Beryl Tate the Kitchen Doctor E-mail: beryl@tatewise.co.uk
CLAPSHOT CAKES

Clapshot is the accompaniment to haggis otherwise known as neeps and tatties. Here they are served as individual oaty cakes - a new twist on an old favourite.

INGREDIENTS to serve 6 people :-

700 g (1½ lb) potatoes such as King Edward, Cara, or Maris Piper

350 g (12 oz) swede (or turnip as it is known North of the Border)

1 tablespoon chopped fresh parsley or 1 teaspoon dried parsley

salt and pepper to taste

50 g (2 oz) seasoned flour

1 beaten egg

50 g (2 oz) oats or oatmeal

3 tablespoons vegetable oil

METHOD :-

Try to choose even sized potatoes, so they will cook evenly.

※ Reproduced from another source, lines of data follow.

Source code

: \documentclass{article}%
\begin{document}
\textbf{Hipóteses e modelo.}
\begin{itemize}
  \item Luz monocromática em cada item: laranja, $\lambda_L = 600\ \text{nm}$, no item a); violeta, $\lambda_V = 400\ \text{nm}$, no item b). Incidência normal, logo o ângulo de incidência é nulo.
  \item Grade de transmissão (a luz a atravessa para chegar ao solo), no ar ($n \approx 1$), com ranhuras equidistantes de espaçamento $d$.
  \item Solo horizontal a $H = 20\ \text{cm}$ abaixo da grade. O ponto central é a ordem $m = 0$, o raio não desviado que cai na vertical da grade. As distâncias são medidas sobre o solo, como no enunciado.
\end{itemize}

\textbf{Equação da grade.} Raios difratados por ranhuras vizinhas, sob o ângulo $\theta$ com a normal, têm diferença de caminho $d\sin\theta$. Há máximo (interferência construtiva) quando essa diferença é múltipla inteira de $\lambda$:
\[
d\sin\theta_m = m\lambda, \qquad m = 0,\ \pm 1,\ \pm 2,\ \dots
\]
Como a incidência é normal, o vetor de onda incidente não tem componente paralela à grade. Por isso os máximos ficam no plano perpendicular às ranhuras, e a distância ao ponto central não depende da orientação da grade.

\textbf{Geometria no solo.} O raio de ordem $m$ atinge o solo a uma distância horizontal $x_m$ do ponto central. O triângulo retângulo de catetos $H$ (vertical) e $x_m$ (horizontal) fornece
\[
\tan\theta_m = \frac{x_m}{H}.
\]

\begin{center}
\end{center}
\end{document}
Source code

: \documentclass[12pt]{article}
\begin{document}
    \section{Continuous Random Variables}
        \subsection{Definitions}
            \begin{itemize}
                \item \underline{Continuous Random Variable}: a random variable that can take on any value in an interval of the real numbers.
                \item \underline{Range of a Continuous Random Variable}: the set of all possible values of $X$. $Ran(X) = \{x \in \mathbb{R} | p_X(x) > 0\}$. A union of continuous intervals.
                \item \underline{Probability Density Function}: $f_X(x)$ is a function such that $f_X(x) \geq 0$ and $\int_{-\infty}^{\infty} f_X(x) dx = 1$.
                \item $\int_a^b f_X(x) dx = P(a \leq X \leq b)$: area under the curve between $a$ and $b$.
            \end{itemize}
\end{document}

Wash the potatoes, but do NOT peel them.

Place them in a saucepan, cover completely with water, and boil them for about 10 - 15 minutes, until just soft when tested by inserting a sharp knife.

Drain off the water, and leave until cool enough to handle.

Meanwhile, peel the swede, and cut into small even sized pieces.

Place them in a saucepan, cover completely with water, put the lid on, and bring to the boil.

Simmer the swede for about 25 minutes, until soft when tested by inserting a sharp knife.

Drain well and place the saucepan back on the heat to remove excess water, while mashing the swede until smooth. Remove from the heat and leave to cool.

Peel the potatoes. Use a coarse hand grater to grate the potatoes into a large bowl.

Add the swede, parsley, salt and pepper, and mix together well.

Using floured hands, divide the mixture into 6 even sized pieces, and roll into balls.

Flatten each ball slightly, and chill for at least 1 hour until required.

Dip each side of the chilled clapshot cakes in the seasoned flour, then the beaten egg, and lastly the oats.

Shallow fry the clapshot cakes in hot vegetable oil until golden brown on both sides.